Alors que le Moyen-Orient échappe à tout contrôle et qu’un train fou appelé Netanyahou agit sans garde-fou, la question qu’il convient de se poser est de savoir qui est responsable de la mort continue d’enfants et de l’absence de paix, du piégeage d’équipements technologiques et de leur explosion dans les épiceries et les hôpitaux, ainsi que de la destruction de bâtiments civils et de tous leurs occupants. Et qui est responsable des 180 missiles balistiques iraniens qui ont violé l’espace aérien de plusieurs pays arabes en direction d’Israël?

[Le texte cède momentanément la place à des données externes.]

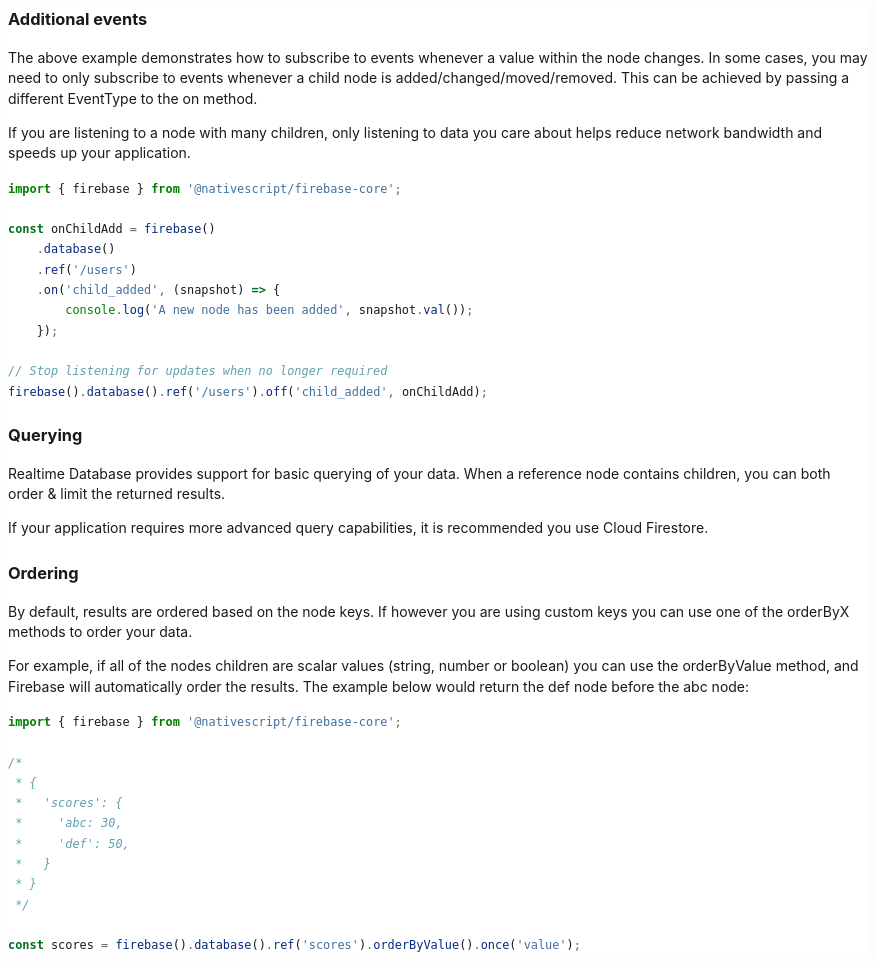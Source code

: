 ### Additional events

The above example demonstrates how to subscribe to events whenever a value within the node changes. In some cases, you may need to only subscribe to events whenever a child node is added/changed/moved/removed. This can be achieved by passing a different EventType to the on method.

If you are listening to a node with many children, only listening to data you care about helps reduce network bandwidth and speeds up your application.

```ts
import { firebase } from '@nativescript/firebase-core';

const onChildAdd = firebase()
	.database()
	.ref('/users')
	.on('child_added', (snapshot) => {
		console.log('A new node has been added', snapshot.val());
	});

// Stop listening for updates when no longer required
firebase().database().ref('/users').off('child_added', onChildAdd);
```

### Querying

Realtime Database provides support for basic querying of your data. When a reference node contains children, you can both order & limit the returned results.

If your application requires more advanced query capabilities, it is recommended you use Cloud Firestore.

### Ordering

By default, results are ordered based on the node keys. If however you are using custom keys you can use one of the orderByX methods to order your data.

For example, if all of the nodes children are scalar values (string, number or boolean) you can use the orderByValue method, and Firebase will automatically order the results. The example below would return the def node before the abc node:

```ts
import { firebase } from '@nativescript/firebase-core';

/*
 * {
 *   'scores': {
 *     'abc: 30,
 *     'def': 50,
 *   }
 * }
 */

const scores = firebase().database().ref('scores').orderByValue().once('value');
```
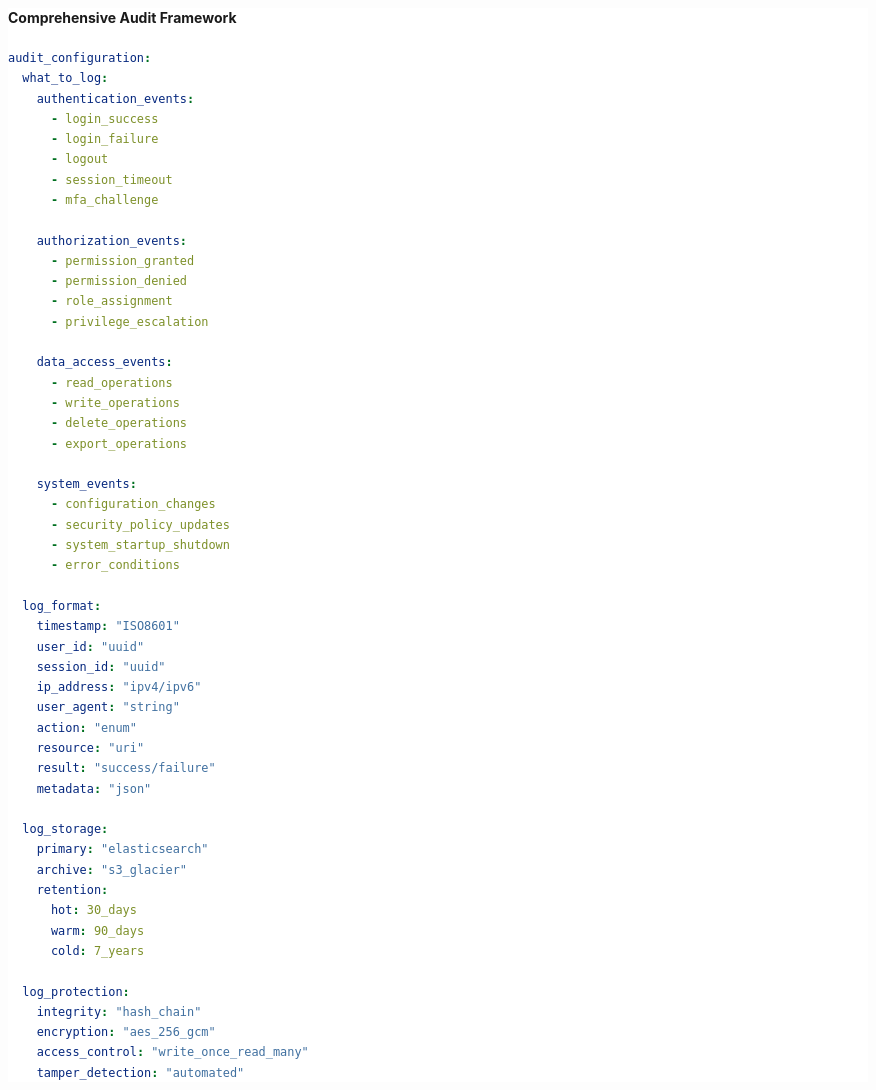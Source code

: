 #### Comprehensive Audit Framework
```yaml
audit_configuration:
  what_to_log:
    authentication_events:
      - login_success
      - login_failure
      - logout
      - session_timeout
      - mfa_challenge
      
    authorization_events:
      - permission_granted
      - permission_denied
      - role_assignment
      - privilege_escalation
      
    data_access_events:
      - read_operations
      - write_operations
      - delete_operations
      - export_operations
      
    system_events:
      - configuration_changes
      - security_policy_updates
      - system_startup_shutdown
      - error_conditions
      
  log_format:
    timestamp: "ISO8601"
    user_id: "uuid"
    session_id: "uuid"
    ip_address: "ipv4/ipv6"
    user_agent: "string"
    action: "enum"
    resource: "uri"
    result: "success/failure"
    metadata: "json"
    
  log_storage:
    primary: "elasticsearch"
    archive: "s3_glacier"
    retention:
      hot: 30_days
      warm: 90_days
      cold: 7_years
    
  log_protection:
    integrity: "hash_chain"
    encryption: "aes_256_gcm"
    access_control: "write_once_read_many"
    tamper_detection: "automated"
```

Il n’est pas facile d’imputer à un pays aussi éloigné que les États-Unis la responsabilité de ce qui se passe au Liban et ailleurs dans la région, mais l’administration Biden ne peut plus se soustraire à la responsabilité de son rôle de complice.
Biden, qui a refusé pendant des mois de voter en faveur d’un cessez-le-feu à Gaza (alors qu’il en soutenait un en Ukraine), a finalement présenté un plan en juin dernier et obtenu l’approbation du Conseil de sécurité de l’ONU. Ce plan a été accepté par le Hamas et par Israël, qui a alors décidé de déplacer la barre. Les États-Unis ont demandé au Premier ministre israélien Benjamin Netanyahou de ne pas entrer à Rafah, ce à quoi il a répondu en occupant l’ensemble du corridor de Philadelphie à la frontière avec l’Égypte, en violation de l'accord de Camp David conclu sous l’égide des États-Unis. Qu’ont fait les États-Unis? Ils ont envoyé plus d’armes à Israël.
Ils ont envoyé le chef de la CIA, le secrétaire d’État et le conseiller à la sécurité nationale en Égypte et au Qatar pour aider à négocier un plan de paix pour Gaza, mais ils n’ont pas réussi à changer le point de vue israélien.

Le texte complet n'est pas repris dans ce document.